L’un des signes les plus frappants de cet épuisement est la montée de l’abstention. De plus en plus de citoyens, en particulier parmi les jeunes, choisissent de ne plus participer aux processus électoraux, estimant que les partis ne les représentent plus. Ce phénomène reflète une profonde crise de légitimité. Les débats idéologiques, autrefois sources d’inspiration et de mobilisation, semblent désormais vides de sens pour beaucoup, car ils ne répondent pas aux défis concrets de la vie quotidienne : crise climatique, inégalités sociales, précarité économique, etc.

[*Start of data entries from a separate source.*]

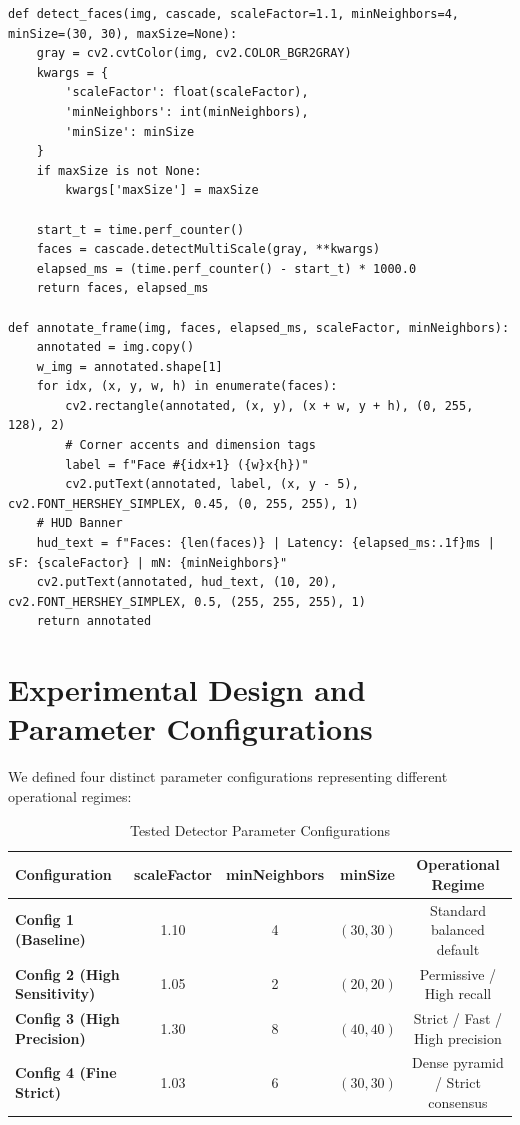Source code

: \documentclass[12pt]{article}
\begin{document}
\begin{lstlisting}[caption={Key segments of the enhanced face detection engine (main\_improved.py)}]
def detect_faces(img, cascade, scaleFactor=1.1, minNeighbors=4, minSize=(30, 30), maxSize=None):
    gray = cv2.cvtColor(img, cv2.COLOR_BGR2GRAY)
    kwargs = {
        'scaleFactor': float(scaleFactor),
        'minNeighbors': int(minNeighbors),
        'minSize': minSize
    }
    if maxSize is not None:
        kwargs['maxSize'] = maxSize
        
    start_t = time.perf_counter()
    faces = cascade.detectMultiScale(gray, **kwargs)
    elapsed_ms = (time.perf_counter() - start_t) * 1000.0
    return faces, elapsed_ms

def annotate_frame(img, faces, elapsed_ms, scaleFactor, minNeighbors):
    annotated = img.copy()
    w_img = annotated.shape[1]
    for idx, (x, y, w, h) in enumerate(faces):
        cv2.rectangle(annotated, (x, y), (x + w, y + h), (0, 255, 128), 2)
        # Corner accents and dimension tags
        label = f"Face #{idx+1} ({w}x{h})"
        cv2.putText(annotated, label, (x, y - 5), cv2.FONT_HERSHEY_SIMPLEX, 0.45, (0, 255, 255), 1)
    # HUD Banner
    hud_text = f"Faces: {len(faces)} | Latency: {elapsed_ms:.1f}ms | sF: {scaleFactor} | mN: {minNeighbors}"
    cv2.putText(annotated, hud_text, (10, 20), cv2.FONT_HERSHEY_SIMPLEX, 0.5, (255, 255, 255), 1)
    return annotated
\end{lstlisting}

\section{Experimental Design and Parameter Configurations}

We defined four distinct parameter configurations representing different operational regimes:

\begin{table}[H]
\centering
\caption{Tested Detector Parameter Configurations}
\begin{tabular}{@{}lcccc@{}}
\toprule
\textbf{Configuration} & \textbf{scaleFactor} & \textbf{minNeighbors} & \textbf{minSize} & \textbf{Operational Regime} \\
\midrule
\textbf{Config 1 (Baseline)} & 1.10 & 4 & $(30, 30)$ & Standard balanced default \\
\textbf{Config 2 (High Sensitivity)} & 1.05 & 2 & $(20, 20)$ & Permissive / High recall \\
\textbf{Config 3 (High Precision)} & 1.30 & 8 & $(40, 40)$ & Strict / Fast / High precision \\
\textbf{Config 4 (Fine Strict)} & 1.03 & 6 & $(30, 30)$ & Dense pyramid / Strict consensus \\
\bottomrule
\end{tabular}
\end{table}
\end{document}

Par ailleurs, les anciens clivages gauche-droite, qui structuraient autrefois la politique, apparaissent aujourd’hui obsolètes. Les partis traditionnels peinent à s’adapter à une réalité où les priorités des citoyens sont plus transversales et complexes. Leurs réponses sont souvent inadaptées ou insuffisantes, et les électeurs se détournent vers d’autres formes d’engagement.
L’essor des mouvements citoyens
En réponse à cette crise des partis traditionnels, les mouvements citoyens ont gagné en importance. Ces mouvements, souvent nés sur le terrain, loin des institutions politiques, sont portés par des causes spécifiques : la justice sociale, la lutte contre le réchauffement climatique, la défense des droits des minorités, etc. Ils se distinguent par leur flexibilité, leur horizontalité et leur capacité à mobiliser rapidement autour d’actions concrètes.
Les mouvements pour le climat, les marches féministes, les mobilisations contre les inégalités économiques sont autant d’exemples de la vitalité de ces initiatives. Ce qui attire particulièrement les jeunes dans ces mouvements, c’est leur capacité à donner un sens immédiat à l’engagement. Loin des discours théoriques ou des promesses électorales, ces initiatives offrent des actions concrètes, proches des réalités quotidiennes.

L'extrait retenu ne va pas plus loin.